## Given records
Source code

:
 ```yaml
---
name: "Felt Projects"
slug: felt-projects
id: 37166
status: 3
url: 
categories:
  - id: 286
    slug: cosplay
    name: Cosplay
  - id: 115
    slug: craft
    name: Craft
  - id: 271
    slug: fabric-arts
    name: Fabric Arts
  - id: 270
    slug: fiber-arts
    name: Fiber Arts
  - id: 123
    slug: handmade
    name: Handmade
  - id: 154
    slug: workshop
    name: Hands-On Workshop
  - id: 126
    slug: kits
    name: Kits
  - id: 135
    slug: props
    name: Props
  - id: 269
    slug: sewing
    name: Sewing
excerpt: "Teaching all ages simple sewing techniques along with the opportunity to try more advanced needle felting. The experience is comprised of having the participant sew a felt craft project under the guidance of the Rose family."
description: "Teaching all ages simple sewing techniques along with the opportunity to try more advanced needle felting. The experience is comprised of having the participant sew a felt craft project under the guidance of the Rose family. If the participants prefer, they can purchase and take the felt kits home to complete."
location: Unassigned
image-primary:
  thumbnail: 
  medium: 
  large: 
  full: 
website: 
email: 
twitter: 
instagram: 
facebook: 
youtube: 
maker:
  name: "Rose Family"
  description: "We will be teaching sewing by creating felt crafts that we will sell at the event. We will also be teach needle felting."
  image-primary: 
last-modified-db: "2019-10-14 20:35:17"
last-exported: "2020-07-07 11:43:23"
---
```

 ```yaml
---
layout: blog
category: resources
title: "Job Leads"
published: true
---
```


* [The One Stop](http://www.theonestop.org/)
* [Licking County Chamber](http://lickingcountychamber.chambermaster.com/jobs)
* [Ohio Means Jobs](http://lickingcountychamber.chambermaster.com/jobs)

## Assignment
All lines with the word "comprised" need to be copied from the data above.

## Exercise answer
excerpt: "Teaching all ages simple sewing techniques along with the opportunity to try more advanced needle felting. The experience is comprised of having the participant sew a felt craft project under the guidance of the Rose family."
description: "Teaching all ages simple sewing techniques along with the opportunity to try more advanced needle felting. The experience is comprised of having the participant sew a felt craft project under the guidance of the Rose family. If the participants prefer, they can purchase and take the felt kits home to complete."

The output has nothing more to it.